━━ Given records ━━

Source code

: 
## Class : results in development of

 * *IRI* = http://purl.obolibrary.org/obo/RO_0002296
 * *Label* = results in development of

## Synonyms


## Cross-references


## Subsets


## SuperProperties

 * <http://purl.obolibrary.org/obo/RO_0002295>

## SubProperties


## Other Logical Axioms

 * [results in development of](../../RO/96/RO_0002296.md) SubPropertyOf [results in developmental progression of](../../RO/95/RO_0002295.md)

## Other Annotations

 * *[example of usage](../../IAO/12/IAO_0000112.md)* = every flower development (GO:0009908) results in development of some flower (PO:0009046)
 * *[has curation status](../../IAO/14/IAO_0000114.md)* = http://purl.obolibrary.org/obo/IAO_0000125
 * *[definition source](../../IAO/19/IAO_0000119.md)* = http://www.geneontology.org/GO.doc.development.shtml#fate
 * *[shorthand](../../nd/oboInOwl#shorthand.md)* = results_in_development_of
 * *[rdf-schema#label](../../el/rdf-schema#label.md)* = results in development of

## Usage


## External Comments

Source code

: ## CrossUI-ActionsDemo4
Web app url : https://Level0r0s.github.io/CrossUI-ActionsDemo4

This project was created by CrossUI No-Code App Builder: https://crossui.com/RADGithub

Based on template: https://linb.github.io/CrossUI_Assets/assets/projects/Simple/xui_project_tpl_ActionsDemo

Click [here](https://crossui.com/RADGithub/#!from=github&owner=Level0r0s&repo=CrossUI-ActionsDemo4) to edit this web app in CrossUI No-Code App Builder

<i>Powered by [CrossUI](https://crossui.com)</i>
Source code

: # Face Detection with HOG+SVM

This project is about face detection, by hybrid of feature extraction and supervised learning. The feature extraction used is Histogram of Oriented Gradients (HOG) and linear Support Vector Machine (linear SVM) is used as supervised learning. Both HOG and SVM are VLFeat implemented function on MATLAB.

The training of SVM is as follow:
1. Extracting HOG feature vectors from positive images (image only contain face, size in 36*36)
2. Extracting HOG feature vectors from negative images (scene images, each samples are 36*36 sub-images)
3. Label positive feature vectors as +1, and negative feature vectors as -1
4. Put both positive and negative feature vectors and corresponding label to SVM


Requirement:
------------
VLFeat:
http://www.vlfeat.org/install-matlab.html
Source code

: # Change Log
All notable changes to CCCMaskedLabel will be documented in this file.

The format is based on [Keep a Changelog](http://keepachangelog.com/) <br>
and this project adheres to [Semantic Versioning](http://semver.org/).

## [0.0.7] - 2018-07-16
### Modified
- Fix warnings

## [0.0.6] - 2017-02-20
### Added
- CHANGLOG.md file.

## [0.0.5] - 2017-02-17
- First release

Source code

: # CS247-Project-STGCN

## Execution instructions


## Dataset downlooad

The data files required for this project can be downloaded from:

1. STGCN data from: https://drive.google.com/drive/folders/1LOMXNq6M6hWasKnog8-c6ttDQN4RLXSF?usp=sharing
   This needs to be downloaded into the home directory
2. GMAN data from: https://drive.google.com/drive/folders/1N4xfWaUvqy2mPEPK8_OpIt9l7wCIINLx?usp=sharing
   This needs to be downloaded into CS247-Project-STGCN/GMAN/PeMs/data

━━━

» **Task prompt**: Retrieve all lines from the data that contain the string "negative".

» **The answer**:
2. Extracting HOG feature vectors from negative images (scene images, each samples are 36*36 sub-images)
3. Label positive feature vectors as +1, and negative feature vectors as -1
4. Put both positive and negative feature vectors and corresponding label to SVM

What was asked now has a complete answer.